The Bishop as a Corporation Sole (Corp Sole) needs to be operated with an increased level of transparency and comply with accepted accounting principles, and possibly should shift some of its holdings to a diocesan endowment fund, according to a progress report issued by Bishop Coadjutor John Taylor and a committee charged with studying Corp Sole’s operations.

Corp Sole is a California corporation, established in 1907, of which the incumbent bishop of Los Angeles is sole trustee. It holds money and properties that have been given to the bishops for the ministries of the diocese. Some of the funds are restricted to specific programs; for instance, education for seminarians and K – 12 students. Some funds are unrestricted, and may be spent at the discretion of the trustee.

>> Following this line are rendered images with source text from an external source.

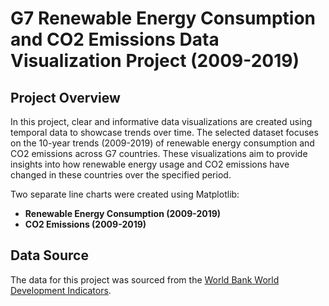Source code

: # G7 Renewable Energy Consumption and CO2 Emissions Data Visualization Project (2009-2019)

## Project Overview
In this project, clear and informative data visualizations are created using temporal data to showcase trends over time. The selected dataset focuses on the 10-year trends (2009-2019) of renewable energy consumption and CO2 emissions across G7 countries. These visualizations aim to provide insights into how renewable energy usage and CO2 emissions have changed in these countries over the specified period.

Two separate line charts were created using Matplotlib:
- **Renewable Energy Consumption (2009-2019)**
- **CO2 Emissions (2009-2019)**

## Data Source
The data for this project was sourced from the [World Bank World Development Indicators](https://databank.worldbank.org/source/world-development-indicators).
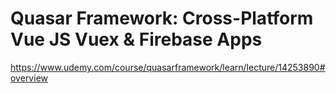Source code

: # Quasar Framework: Cross-Platform Vue JS Vuex & Firebase Apps
https://www.udemy.com/course/quasarframework/learn/lecture/14253890#overview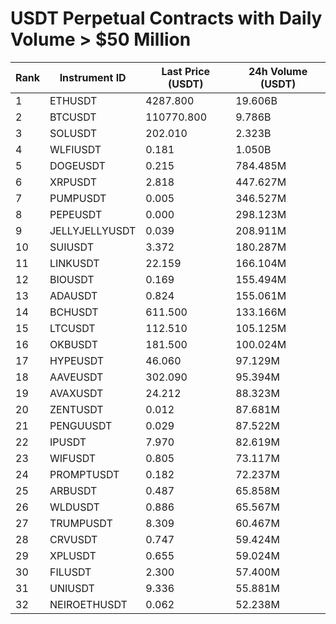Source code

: # USDT Perpetual Contracts with Daily Volume > $50 Million

| Rank | Instrument ID | Last Price (USDT) | 24h Volume (USDT) |
|------|---------------|-------------------|-------------------|
| 1 | ETHUSDT | 4287.800 | 19.606B |
| 2 | BTCUSDT | 110770.800 | 9.786B |
| 3 | SOLUSDT | 202.010 | 2.323B |
| 4 | WLFIUSDT | 0.181 | 1.050B |
| 5 | DOGEUSDT | 0.215 | 784.485M |
| 6 | XRPUSDT | 2.818 | 447.627M |
| 7 | PUMPUSDT | 0.005 | 346.527M |
| 8 | PEPEUSDT | 0.000 | 298.123M |
| 9 | JELLYJELLYUSDT | 0.039 | 208.911M |
| 10 | SUIUSDT | 3.372 | 180.287M |
| 11 | LINKUSDT | 22.159 | 166.104M |
| 12 | BIOUSDT | 0.169 | 155.494M |
| 13 | ADAUSDT | 0.824 | 155.061M |
| 14 | BCHUSDT | 611.500 | 133.166M |
| 15 | LTCUSDT | 112.510 | 105.125M |
| 16 | OKBUSDT | 181.500 | 100.024M |
| 17 | HYPEUSDT | 46.060 | 97.129M |
| 18 | AAVEUSDT | 302.090 | 95.394M |
| 19 | AVAXUSDT | 24.212 | 88.323M |
| 20 | ZENTUSDT | 0.012 | 87.681M |
| 21 | PENGUUSDT | 0.029 | 87.522M |
| 22 | IPUSDT | 7.970 | 82.619M |
| 23 | WIFUSDT | 0.805 | 73.117M |
| 24 | PROMPTUSDT | 0.182 | 72.237M |
| 25 | ARBUSDT | 0.487 | 65.858M |
| 26 | WLDUSDT | 0.886 | 65.567M |
| 27 | TRUMPUSDT | 8.309 | 60.467M |
| 28 | CRVUSDT | 0.747 | 59.424M |
| 29 | XPLUSDT | 0.655 | 59.024M |
| 30 | FILUSDT | 2.300 | 57.400M |
| 31 | UNIUSDT | 9.336 | 55.881M |
| 32 | NEIROETHUSDT | 0.062 | 52.238M |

In the wake of contention over the sale of the Newport Beach church property held by Corp Sole (see related story here), the 2015 Diocesan Convention passed a resolution calling for a special committee to address questions about governance and transparency of Corp Sole. As incoming trustee, Bishop Taylor continues to work closely with the committee to fulfill its mandate to make recommendations on Corp Sole’s future management.

“The committee takes the view, and I agree,” Taylor wrote, “that recent events in our diocese give us the opportunity to reorganize Corp Sole in keeping with modern governance and nonprofit principles and thereby to make it more accountable and ultimately more effective.”

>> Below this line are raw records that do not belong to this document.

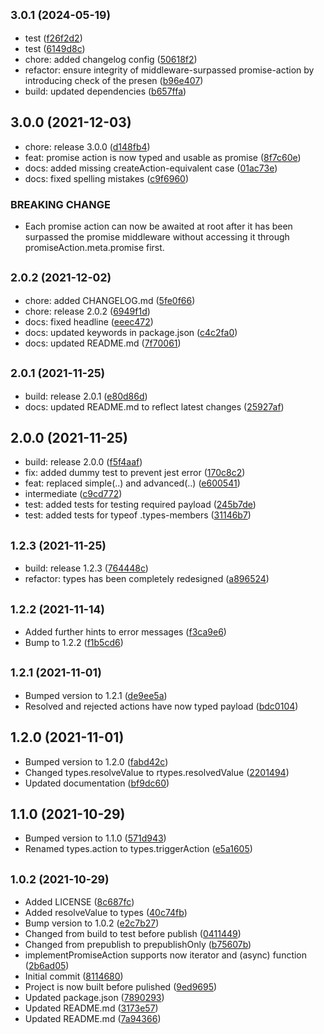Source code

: ## <small>3.0.1 (2024-05-19)</small>

* test ([f26f2d2](https://github.com/teroneko/redux-saga-promise/commit/f26f2d2))
* test ([6149d8c](https://github.com/teroneko/redux-saga-promise/commit/6149d8c))
* chore: added changelog config ([50618f2](https://github.com/teroneko/redux-saga-promise/commit/50618f2))
* refactor: ensure integrity of middleware-surpassed promise-action by introducing check of the presen ([b96e407](https://github.com/teroneko/redux-saga-promise/commit/b96e407))
* build: updated dependencies ([b657ffa](https://github.com/teroneko/redux-saga-promise/commit/b657ffa))



## 3.0.0 (2021-12-03)

* chore: release 3.0.0 ([d148fb4](https://github.com/teroneko/redux-saga-promise/commit/d148fb4))
* feat: promise action is now typed and usable as promise ([8f7c60e](https://github.com/teroneko/redux-saga-promise/commit/8f7c60e))
* docs: added missing createAction-equivalent case ([01ac73e](https://github.com/teroneko/redux-saga-promise/commit/01ac73e))
* docs: fixed spelling mistakes ([c9f6960](https://github.com/teroneko/redux-saga-promise/commit/c9f6960))


### BREAKING CHANGE

* Each promise action can now be awaited at root after it has been surpassed the promise middleware without accessing it through promiseAction.meta.promise first.


## <small>2.0.2 (2021-12-02)</small>

* chore: added CHANGELOG.md ([5fe0f66](https://github.com/teroneko/redux-saga-promise/commit/5fe0f66))
* chore: release 2.0.2 ([6949f1d](https://github.com/teroneko/redux-saga-promise/commit/6949f1d))
* docs: fixed headline ([eeec472](https://github.com/teroneko/redux-saga-promise/commit/eeec472))
* docs: updated keywords in package.json ([c4c2fa0](https://github.com/teroneko/redux-saga-promise/commit/c4c2fa0))
* docs: updated README.md ([7f70061](https://github.com/teroneko/redux-saga-promise/commit/7f70061))



## <small>2.0.1 (2021-11-25)</small>

* build: release 2.0.1 ([e80d86d](https://github.com/teroneko/redux-saga-promise/commit/e80d86d))
* docs: updated README.md to reflect latest changes ([25927af](https://github.com/teroneko/redux-saga-promise/commit/25927af))



## 2.0.0 (2021-11-25)

* build: release 2.0.0 ([f5f4aaf](https://github.com/teroneko/redux-saga-promise/commit/f5f4aaf))
* fix: added dummy test to prevent jest error ([170c8c2](https://github.com/teroneko/redux-saga-promise/commit/170c8c2))
* feat: replaced simple(..) and advanced(..) ([e600541](https://github.com/teroneko/redux-saga-promise/commit/e600541))
* intermediate ([c9cd772](https://github.com/teroneko/redux-saga-promise/commit/c9cd772))
* test: added tests for testing required payload ([245b7de](https://github.com/teroneko/redux-saga-promise/commit/245b7de))
* test: added tests for typeof <action>.types-members ([31146b7](https://github.com/teroneko/redux-saga-promise/commit/31146b7))



## <small>1.2.3 (2021-11-25)</small>

* build: release 1.2.3 ([764448c](https://github.com/teroneko/redux-saga-promise/commit/764448c))
* refactor: types has been completely redesigned ([a896524](https://github.com/teroneko/redux-saga-promise/commit/a896524))



## <small>1.2.2 (2021-11-14)</small>

* Added further hints to error messages ([f3ca9e6](https://github.com/teroneko/redux-saga-promise/commit/f3ca9e6))
* Bump to 1.2.2 ([f1b5cd6](https://github.com/teroneko/redux-saga-promise/commit/f1b5cd6))



## <small>1.2.1 (2021-11-01)</small>

* Bumped version to 1.2.1 ([de9ee5a](https://github.com/teroneko/redux-saga-promise/commit/de9ee5a))
* Resolved and rejected actions have now typed payload ([bdc0104](https://github.com/teroneko/redux-saga-promise/commit/bdc0104))



## 1.2.0 (2021-11-01)

* Bumped version to 1.2.0 ([fabd42c](https://github.com/teroneko/redux-saga-promise/commit/fabd42c))
* Changed types.resolveValue to rtypes.resolvedValue ([2201494](https://github.com/teroneko/redux-saga-promise/commit/2201494))
* Updated documentation ([bf9dc60](https://github.com/teroneko/redux-saga-promise/commit/bf9dc60))



## 1.1.0 (2021-10-29)

* Bumped version to 1.1.0 ([571d943](https://github.com/teroneko/redux-saga-promise/commit/571d943))
* Renamed types.action to types.triggerAction ([e5a1605](https://github.com/teroneko/redux-saga-promise/commit/e5a1605))



## <small>1.0.2 (2021-10-29)</small>

* Added LICENSE ([8c687fc](https://github.com/teroneko/redux-saga-promise/commit/8c687fc))
* Added resolveValue to types ([40c74fb](https://github.com/teroneko/redux-saga-promise/commit/40c74fb))
* Bump version to 1.0.2 ([e2c7b27](https://github.com/teroneko/redux-saga-promise/commit/e2c7b27))
* Changed from build to test before publish ([0411449](https://github.com/teroneko/redux-saga-promise/commit/0411449))
* Changed from prepublish to prepublishOnly ([b75607b](https://github.com/teroneko/redux-saga-promise/commit/b75607b))
* implementPromiseAction supports now iterator and (async) function ([2b6ad05](https://github.com/teroneko/redux-saga-promise/commit/2b6ad05))
* Initial commit ([8114680](https://github.com/teroneko/redux-saga-promise/commit/8114680))
* Project is now built before pulished ([9ed9695](https://github.com/teroneko/redux-saga-promise/commit/9ed9695))
* Updated package.json ([7890293](https://github.com/teroneko/redux-saga-promise/commit/7890293))
* Updated README.md ([3173e57](https://github.com/teroneko/redux-saga-promise/commit/3173e57))
* Updated README.md ([7a94366](https://github.com/teroneko/redux-saga-promise/commit/7a94366))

The committee comprises the seven members of the original committee created by the 2015 Convention along with representatives from the Standing Committee, Diocesan Council, and Corporation of the Diocese. For full text of the statement and a list of signatories, click here.

Taylor and the committee agree on four key principles, as stated in his letter:

  • “Corp Sole’s assets are held in trust for the Diocese of Los Angeles. Its activities, assets, and expenditures should be overseen by the diocesan officers and bodies currently overseeing all other aspects of our finances and operations.
  • “While Corp Sole has been audited annually, its financial and other activities should be more transparent. At a level of detail similar to the Mission Share Fund budget, the bishop and treasurer will report to convention concerning Corp Sole’s activities with an objective to comply with generally accepted accounting principles.
  • “Because of tax implications, title to real property will remain in Corp Sole, but all decisions concerning that property will be subject to the approval of the appropriate diocesan governing bodies — the Corporation of the Diocese and the Standing Committee, as appropriate.
  • “We will take care to ensure the continuance of Corp Sole’s existing commitments to people, programs, and institutions.”

Taylor said that Bishop Suffragan Diane Jardine Bruce, who has a background in banking, will take primary responsibility for overseeing the diocesan budget and finance. Echoing his consecration theme, Taylor wrote, “Our goal is a Mission Share Fund budget that feeds hungry hearts by revealing the true heart of the diocese — what we love, what we can afford, and what we can’t yet afford but seek to make possible through additional stewardship and fundraising. “A centerpiece of our contemplated reorganization is that certain liquid and other non-consecrated assets currently held by Corp Sole could form the basis of a new diocesan endowment fund, to be governed and administered using best practices in the non-profit world,” Taylor continued. “It could make annual grants for mission, ministry, and program.” Other grants, he said, could be made at the bishop’s discretion.

The committee plans to offer a resolution at this year’s Diocesan Convention that incorporates these principles, with a reorganization plan to follow by Easter (April 1) 2018 and implementation beginning by Pentecost (May 20) 2018.

“As this work is performed, I will do all I can to manage Corp Sole in the spirit of the key principles governing the reorganization,” Taylor wrote.